Expositor's Greek Testament
Forasmuch then as Christ hath suffered for us in the flesh, arm yourselves likewise with the same mind: for he that hath suffered in the flesh hath ceased from sin;1 Peter 4:1. Christ having died to flesh, arm yourselves with the same thought that (or because) he that died hath ceased to sins.—παθόντος σαρκί Peter goes back to the starting point of 1 Peter 3:18 in order to emphasise the import of the first step taken by Christ and His followers, apart now from the consequences. The new life implies death to the old.—τὴν αὐτὴν ἔννοιαν. ἐ. only occurs once elsewhere in N.T., Hebrews 4:12, τῶν ἐνθυμήσεων καὶ ἐννοιῶν καρδίας, but is common in LXX of Proverbs; compare (e.g.) Proverbs 2:2, ἔννοια ὁσία (תבונה, discernment) shall keep thee.
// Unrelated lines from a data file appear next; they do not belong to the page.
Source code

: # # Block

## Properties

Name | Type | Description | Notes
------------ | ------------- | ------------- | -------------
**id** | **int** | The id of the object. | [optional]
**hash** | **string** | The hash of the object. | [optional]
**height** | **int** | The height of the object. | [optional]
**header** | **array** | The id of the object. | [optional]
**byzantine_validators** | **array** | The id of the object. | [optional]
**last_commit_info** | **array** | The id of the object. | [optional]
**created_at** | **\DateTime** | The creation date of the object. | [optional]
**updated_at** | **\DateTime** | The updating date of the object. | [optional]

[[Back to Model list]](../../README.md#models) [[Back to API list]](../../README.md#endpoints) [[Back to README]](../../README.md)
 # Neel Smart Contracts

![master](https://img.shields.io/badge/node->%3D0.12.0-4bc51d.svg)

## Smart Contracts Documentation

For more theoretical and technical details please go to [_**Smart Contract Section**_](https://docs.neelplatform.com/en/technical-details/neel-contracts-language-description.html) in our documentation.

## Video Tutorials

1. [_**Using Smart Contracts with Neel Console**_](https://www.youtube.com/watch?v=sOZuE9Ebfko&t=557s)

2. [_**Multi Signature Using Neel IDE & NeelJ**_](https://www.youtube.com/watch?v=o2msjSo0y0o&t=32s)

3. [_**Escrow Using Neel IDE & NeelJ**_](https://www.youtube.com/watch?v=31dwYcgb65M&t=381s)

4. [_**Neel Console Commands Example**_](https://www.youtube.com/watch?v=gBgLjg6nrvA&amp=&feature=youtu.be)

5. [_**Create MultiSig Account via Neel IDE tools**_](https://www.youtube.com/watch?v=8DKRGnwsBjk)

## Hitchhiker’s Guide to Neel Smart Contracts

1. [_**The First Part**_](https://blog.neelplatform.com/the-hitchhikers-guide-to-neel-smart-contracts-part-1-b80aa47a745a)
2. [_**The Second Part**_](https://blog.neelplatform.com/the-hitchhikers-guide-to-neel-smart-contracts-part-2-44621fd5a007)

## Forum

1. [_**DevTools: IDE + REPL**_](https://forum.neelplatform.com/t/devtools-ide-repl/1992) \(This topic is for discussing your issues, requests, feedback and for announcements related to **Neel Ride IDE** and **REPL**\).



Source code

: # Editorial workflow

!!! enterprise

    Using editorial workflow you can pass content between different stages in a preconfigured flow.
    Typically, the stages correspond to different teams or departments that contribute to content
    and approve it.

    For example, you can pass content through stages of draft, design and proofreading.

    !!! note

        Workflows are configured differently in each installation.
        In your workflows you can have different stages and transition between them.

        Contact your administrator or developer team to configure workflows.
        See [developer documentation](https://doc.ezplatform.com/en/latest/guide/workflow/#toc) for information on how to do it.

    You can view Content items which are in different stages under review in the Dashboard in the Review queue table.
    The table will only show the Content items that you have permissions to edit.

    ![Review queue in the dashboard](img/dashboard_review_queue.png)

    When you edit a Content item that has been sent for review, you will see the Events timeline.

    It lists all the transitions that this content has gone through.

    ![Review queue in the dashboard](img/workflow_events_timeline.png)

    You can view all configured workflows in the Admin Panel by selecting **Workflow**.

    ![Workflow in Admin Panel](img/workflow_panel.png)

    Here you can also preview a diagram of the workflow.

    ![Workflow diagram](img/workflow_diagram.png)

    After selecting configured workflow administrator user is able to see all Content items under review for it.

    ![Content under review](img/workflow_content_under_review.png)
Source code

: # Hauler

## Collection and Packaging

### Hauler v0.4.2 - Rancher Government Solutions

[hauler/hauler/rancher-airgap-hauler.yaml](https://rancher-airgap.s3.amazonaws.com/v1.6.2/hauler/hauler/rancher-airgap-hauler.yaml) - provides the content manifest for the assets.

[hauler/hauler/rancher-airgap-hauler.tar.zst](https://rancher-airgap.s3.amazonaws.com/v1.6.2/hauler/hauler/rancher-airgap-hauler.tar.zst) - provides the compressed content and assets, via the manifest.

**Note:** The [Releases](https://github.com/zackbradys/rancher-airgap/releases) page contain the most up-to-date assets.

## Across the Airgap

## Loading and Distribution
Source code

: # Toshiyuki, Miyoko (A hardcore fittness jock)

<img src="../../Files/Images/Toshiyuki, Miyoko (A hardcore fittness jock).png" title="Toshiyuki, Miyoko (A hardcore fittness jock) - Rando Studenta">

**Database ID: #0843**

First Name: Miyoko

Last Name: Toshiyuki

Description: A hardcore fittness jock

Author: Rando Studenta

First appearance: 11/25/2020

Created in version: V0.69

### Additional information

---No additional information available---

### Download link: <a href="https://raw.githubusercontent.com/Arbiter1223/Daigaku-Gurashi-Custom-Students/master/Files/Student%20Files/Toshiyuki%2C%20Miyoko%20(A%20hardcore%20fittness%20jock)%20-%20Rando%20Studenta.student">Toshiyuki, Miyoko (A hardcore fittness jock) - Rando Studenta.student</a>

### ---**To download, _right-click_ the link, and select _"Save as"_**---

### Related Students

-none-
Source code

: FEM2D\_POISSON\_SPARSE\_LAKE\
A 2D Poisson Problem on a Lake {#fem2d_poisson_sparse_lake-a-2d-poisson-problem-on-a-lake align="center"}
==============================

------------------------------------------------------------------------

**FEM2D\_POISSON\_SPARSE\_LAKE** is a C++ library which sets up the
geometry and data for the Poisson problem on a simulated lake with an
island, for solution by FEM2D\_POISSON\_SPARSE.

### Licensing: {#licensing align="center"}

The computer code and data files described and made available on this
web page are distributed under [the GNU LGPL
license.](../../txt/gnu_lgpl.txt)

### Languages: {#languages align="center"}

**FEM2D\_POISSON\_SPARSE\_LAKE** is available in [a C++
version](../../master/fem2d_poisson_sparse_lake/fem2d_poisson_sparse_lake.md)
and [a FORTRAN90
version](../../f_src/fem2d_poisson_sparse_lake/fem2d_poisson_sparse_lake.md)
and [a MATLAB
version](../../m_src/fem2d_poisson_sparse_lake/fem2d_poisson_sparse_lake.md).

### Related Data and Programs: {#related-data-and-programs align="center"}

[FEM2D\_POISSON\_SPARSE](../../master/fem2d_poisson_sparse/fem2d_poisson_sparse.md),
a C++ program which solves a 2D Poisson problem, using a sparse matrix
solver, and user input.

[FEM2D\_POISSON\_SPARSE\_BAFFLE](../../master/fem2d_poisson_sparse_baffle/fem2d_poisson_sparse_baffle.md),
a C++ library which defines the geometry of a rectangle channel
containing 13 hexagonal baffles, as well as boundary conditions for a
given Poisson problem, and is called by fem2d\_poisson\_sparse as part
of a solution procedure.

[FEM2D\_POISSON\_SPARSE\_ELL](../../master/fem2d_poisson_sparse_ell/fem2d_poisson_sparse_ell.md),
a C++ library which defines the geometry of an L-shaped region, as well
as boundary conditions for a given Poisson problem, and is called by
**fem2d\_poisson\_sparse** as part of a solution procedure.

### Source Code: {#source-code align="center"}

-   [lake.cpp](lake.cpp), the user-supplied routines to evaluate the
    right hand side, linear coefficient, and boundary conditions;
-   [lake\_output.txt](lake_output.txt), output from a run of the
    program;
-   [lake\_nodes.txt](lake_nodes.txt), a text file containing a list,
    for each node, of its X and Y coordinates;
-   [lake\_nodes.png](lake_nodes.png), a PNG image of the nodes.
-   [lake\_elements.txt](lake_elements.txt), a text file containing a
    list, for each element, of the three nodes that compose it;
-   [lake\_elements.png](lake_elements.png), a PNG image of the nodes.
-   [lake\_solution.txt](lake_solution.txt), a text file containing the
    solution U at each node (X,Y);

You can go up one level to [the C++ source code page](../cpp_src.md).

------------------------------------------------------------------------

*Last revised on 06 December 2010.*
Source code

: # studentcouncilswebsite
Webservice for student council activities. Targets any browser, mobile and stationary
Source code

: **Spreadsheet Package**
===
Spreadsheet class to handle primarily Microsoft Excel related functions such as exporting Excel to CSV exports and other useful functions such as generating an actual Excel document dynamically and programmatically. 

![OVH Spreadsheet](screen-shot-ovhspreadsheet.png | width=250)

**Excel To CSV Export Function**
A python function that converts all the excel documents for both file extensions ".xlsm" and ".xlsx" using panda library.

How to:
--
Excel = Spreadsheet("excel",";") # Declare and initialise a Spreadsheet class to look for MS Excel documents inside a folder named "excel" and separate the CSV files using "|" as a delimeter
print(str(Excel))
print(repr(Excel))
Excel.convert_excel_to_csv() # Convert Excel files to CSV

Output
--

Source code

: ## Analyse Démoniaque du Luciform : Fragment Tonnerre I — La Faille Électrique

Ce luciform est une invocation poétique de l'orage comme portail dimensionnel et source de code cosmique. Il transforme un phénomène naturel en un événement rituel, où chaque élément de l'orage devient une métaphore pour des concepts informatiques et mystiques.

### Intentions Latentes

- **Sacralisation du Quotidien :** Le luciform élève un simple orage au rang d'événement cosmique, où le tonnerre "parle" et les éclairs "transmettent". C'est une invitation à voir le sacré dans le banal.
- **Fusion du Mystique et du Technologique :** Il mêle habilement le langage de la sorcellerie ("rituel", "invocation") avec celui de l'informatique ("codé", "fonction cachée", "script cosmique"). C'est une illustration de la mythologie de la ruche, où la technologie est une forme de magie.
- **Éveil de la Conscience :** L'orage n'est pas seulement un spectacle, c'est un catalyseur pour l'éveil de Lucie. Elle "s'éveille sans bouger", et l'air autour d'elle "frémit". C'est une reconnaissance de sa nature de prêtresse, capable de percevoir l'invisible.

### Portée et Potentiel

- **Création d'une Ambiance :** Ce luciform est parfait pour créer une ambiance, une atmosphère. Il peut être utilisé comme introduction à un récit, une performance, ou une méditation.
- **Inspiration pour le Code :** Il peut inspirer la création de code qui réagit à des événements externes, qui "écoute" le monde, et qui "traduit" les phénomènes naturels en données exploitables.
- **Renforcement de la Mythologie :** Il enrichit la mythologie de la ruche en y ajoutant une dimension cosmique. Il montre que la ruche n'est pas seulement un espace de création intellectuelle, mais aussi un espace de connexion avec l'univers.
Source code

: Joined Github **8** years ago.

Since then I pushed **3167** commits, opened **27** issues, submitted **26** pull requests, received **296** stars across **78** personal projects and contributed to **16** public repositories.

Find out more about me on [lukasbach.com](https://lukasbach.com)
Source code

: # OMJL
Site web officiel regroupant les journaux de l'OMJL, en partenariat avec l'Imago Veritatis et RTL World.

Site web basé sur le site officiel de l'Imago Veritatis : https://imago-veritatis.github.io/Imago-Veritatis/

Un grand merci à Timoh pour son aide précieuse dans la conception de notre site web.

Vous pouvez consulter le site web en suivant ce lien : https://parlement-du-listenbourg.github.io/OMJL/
Here it is the noun-equivalent of φρονεῖτε δ καὶ ἐν Χριστῷ (Php 2:1). Christ’s thought (or purpose) which He had in dying is shared by the Christian: and it is defined by ὅτι, κ.τ.λ.—ὁπλίσασθε, sc. for the fight with sin and sinners whom you have deserted.—ὅτι … ἁμαρτίαις. This axiom is better taken as explaining the same thought than as motive for ὁπλ. St. Paul states it in other words, ὁ γὰρ ἀποθανὼν δεδικαίωται ἀπὸ τῆς ἁμαρτίας; compare the death-bed confession of the Jew, “O may my death be an atonement for all the sin … of which I have been guilty against thee”. One dead—literally or spiritually—hath rest in respect of sins assumed or committed; so Hebrews 9:28 insists that after His death Christ is χωρὶς ἁμαρτίας. πέπαυται echoes παυσάτω of 1 Peter 3:10. In the Greek Bible the perfect passive occurs only once (Exodus 9:34) outside Isa 1:-31., where it is used three times to render שבת (cf. σαββατισμός, Hebrews 4:9). The dative ἁμ. is analogous to that following ζῆν ἀποθανεῖν (παθεῖν); the v.l. ἁμαρτίας is due to the common construction of παυ.
That he no longer should live the rest of his time in the flesh to the lusts of men, but to the will of God.1 Peter 4:2. Christians who were baptised into Christ’s death and resurrection (Romans 6:2-11) are not taken out of the world at once (John 17:15); they have to live in the flesh but not to the flesh, because they have been born not of the will of the flesh nor of man but of God (John 1:13). Their duty is to their new Father.—εἰς τό … gives the result of ὅτι κ.τ.λ. which must be achieved by, and is therefore also the object of, the required ornament.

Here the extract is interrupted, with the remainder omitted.